[Opening AVAILABLE DATA section]
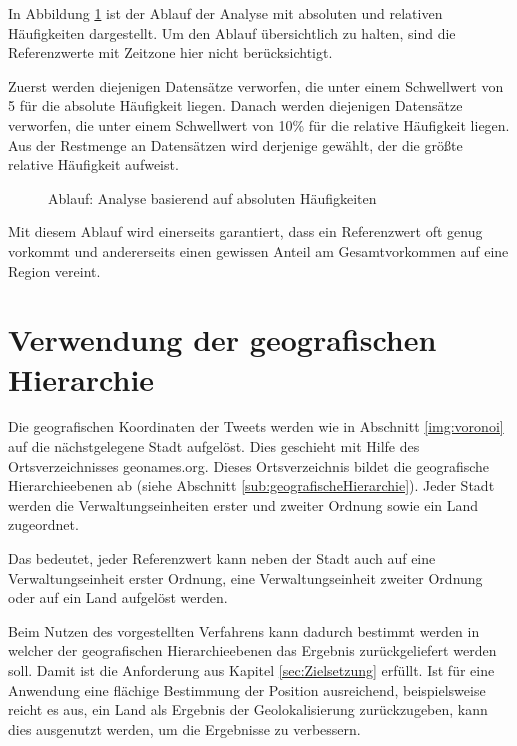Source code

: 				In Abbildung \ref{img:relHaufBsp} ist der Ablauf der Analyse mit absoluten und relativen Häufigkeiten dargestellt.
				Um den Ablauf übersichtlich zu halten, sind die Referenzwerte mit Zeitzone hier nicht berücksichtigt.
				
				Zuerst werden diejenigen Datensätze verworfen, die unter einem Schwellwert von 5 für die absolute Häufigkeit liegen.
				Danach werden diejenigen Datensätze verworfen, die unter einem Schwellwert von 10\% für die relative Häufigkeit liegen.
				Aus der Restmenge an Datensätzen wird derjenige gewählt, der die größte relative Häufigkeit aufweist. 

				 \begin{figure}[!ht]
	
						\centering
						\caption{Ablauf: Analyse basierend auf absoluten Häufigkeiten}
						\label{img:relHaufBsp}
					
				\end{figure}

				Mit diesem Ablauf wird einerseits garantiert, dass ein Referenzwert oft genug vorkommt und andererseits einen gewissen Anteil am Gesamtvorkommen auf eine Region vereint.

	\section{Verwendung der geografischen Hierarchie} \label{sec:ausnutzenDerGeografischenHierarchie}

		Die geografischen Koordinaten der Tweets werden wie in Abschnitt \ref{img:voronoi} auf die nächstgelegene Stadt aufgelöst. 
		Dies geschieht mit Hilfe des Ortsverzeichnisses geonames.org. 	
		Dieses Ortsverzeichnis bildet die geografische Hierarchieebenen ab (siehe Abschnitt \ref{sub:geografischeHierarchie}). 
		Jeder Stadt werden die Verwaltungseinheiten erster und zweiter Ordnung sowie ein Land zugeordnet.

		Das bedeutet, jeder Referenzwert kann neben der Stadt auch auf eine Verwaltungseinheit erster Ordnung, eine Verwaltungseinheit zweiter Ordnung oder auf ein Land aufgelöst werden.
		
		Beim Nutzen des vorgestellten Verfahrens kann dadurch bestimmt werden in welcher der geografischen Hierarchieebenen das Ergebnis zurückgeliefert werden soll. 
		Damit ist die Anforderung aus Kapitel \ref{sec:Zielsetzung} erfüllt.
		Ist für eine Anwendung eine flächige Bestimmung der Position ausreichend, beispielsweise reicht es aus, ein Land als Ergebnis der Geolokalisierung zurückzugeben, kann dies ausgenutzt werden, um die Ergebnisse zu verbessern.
[Closing AVAILABLE DATA section]
[Opening AVAILABLE DATA section]
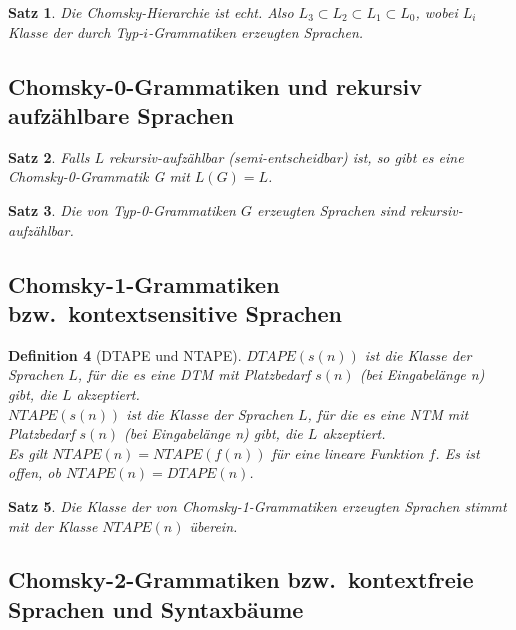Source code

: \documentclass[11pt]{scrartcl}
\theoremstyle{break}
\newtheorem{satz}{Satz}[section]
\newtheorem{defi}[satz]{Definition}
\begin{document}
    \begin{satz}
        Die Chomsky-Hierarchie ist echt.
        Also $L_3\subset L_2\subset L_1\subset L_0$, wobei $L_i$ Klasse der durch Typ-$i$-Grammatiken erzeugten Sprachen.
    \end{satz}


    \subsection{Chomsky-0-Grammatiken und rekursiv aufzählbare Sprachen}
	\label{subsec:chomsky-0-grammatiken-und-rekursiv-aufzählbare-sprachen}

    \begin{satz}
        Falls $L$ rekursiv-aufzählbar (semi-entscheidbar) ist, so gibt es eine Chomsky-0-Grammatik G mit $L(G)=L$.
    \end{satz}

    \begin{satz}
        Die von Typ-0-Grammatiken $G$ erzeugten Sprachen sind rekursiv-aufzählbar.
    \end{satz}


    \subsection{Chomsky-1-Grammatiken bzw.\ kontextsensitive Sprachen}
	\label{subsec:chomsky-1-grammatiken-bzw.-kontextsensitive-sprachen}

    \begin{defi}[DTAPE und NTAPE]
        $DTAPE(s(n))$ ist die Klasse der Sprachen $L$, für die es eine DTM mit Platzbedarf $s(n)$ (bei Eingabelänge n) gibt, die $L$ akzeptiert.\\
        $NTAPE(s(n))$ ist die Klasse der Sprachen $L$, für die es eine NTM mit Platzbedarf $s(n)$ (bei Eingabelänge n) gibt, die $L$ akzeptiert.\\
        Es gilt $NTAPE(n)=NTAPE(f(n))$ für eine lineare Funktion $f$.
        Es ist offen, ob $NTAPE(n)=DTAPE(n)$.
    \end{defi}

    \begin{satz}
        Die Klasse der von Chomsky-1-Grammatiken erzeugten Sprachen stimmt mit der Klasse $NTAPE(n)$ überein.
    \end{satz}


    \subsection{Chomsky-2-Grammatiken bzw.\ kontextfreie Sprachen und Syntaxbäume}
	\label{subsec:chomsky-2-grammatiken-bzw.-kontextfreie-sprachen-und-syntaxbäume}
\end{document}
[Closing AVAILABLE DATA section]
Pick each line holding the word "newtheorem" out of the data and copy it.

\newtheorem{satz}{Satz}[section]
\newtheorem{defi}[satz]{Definition}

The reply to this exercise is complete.